In this example, we are considering layer thickness measurements taken on an outcrop as our observations. We use a probabilistic approach to model these observations, allowing for the inclusion of prior knowledge and uncertainty quantification.

# Setting the working directory for sphinx gallery
cwd = os.getcwd()
if 'examples' not in cwd:
    path_dir = os.getcwd() + '/examples/tutorials/ch5_probabilistic_modeling'
else:
    path_dir = cwd

Defining the Observations and Model

The observations are layer thickness measurements. We define a Pyro probabilistic model that uses Normal and Gamma distributions to model the top and bottom interfaces of the layers and their respective uncertainties.

# Defining observed data
y_obs = torch.tensor([2.12])
y_obs_list = torch.tensor([2.12, 2.06, 2.08, 2.05, 2.08, 2.09, 2.19, 2.07, 2.16, 2.11, 2.13, 1.92])
pyro.set_rng_seed(4003)

# Defining the probabilistic model
def model(y_obs_list_):
    mu_top = pyro.sample(r'$\mu_{top}$', dist.Normal(3.05, 0.2))
    sigma_top = pyro.sample(r"$\sigma_{top}$", dist.Gamma(0.3, 3.0))
    y_top = pyro.sample(r"y_{top}", dist.Normal(mu_top, sigma_top), obs=torch.tensor([3.02]))

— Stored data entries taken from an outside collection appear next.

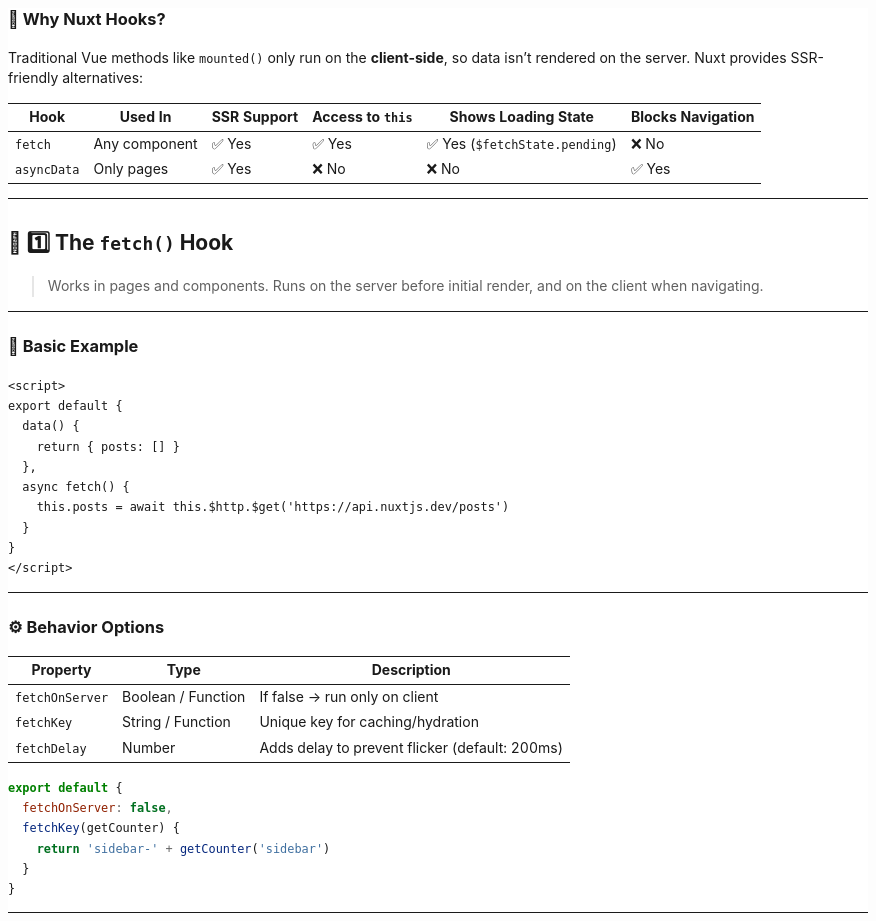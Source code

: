 ### 🧠 **Why Nuxt Hooks?**

Traditional Vue methods like `mounted()` only run on the **client-side**, so data isn’t rendered on the server.
Nuxt provides SSR-friendly alternatives:

| Hook        | Used In       | SSR Support | Access to `this` | Shows Loading State           | Blocks Navigation |
| ----------- | ------------- | ----------- | ---------------- | ----------------------------- | ----------------- |
| `fetch`     | Any component | ✅ Yes       | ✅ Yes            | ✅ Yes (`$fetchState.pending`) | ❌ No              |
| `asyncData` | Only pages    | ✅ Yes       | ❌ No             | ❌ No                          | ✅ Yes             |

---

## 🔁 **1️⃣ The `fetch()` Hook**

> Works in pages and components.
> Runs on the server before initial render, and on the client when navigating.

---

### 🧩 **Basic Example**

```vue
<script>
export default {
  data() {
    return { posts: [] }
  },
  async fetch() {
    this.posts = await this.$http.$get('https://api.nuxtjs.dev/posts')
  }
}
</script>
```

---

### ⚙️ **Behavior Options**

| Property        | Type               | Description                                    |
| --------------- | ------------------ | ---------------------------------------------- |
| `fetchOnServer` | Boolean / Function | If false → run only on client                  |
| `fetchKey`      | String / Function  | Unique key for caching/hydration               |
| `fetchDelay`    | Number             | Adds delay to prevent flicker (default: 200ms) |

```js
export default {
  fetchOnServer: false,
  fetchKey(getCounter) {
    return 'sidebar-' + getCounter('sidebar')
  }
}
```

---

    mu_bottom = pyro.sample(r'$\mu_{bottom}$', dist.Normal(1.02, 0.2))
    sigma_bottom = pyro.sample(r'$\sigma_{bottom}$', dist.Gamma(0.3, 3.0))
    y_bottom = pyro.sample(r'y_{bottom}', dist.Normal(mu_bottom, sigma_bottom), obs=torch.tensor([1.02]))

    mu_thickness = pyro.deterministic(r'$\mu_{thickness}$', mu_top - mu_bottom)
    sigma_thickness = pyro.sample(r'$\sigma_{thickness}$', dist.Gamma(0.3, 3.0))
    y_thickness = pyro.sample(r'y_{thickness}', dist.Normal(mu_thickness, sigma_thickness), obs=y_obs_list_)

# Exploring model dependencies
dependencies = get_dependencies(model, model_args=y_obs_list[:1])

Prior Sampling

Prior sampling is performed to understand the initial distribution of the model parameters before considering the observed data.

# Prior sampling
prior = Predictive(model, num_samples=10)(y_obs_list)

Running MCMC Sampling

Markov Chain Monte Carlo (MCMC) sampling is used to sample from the posterior distribution, providing insights into the distribution of model parameters after considering the observed data.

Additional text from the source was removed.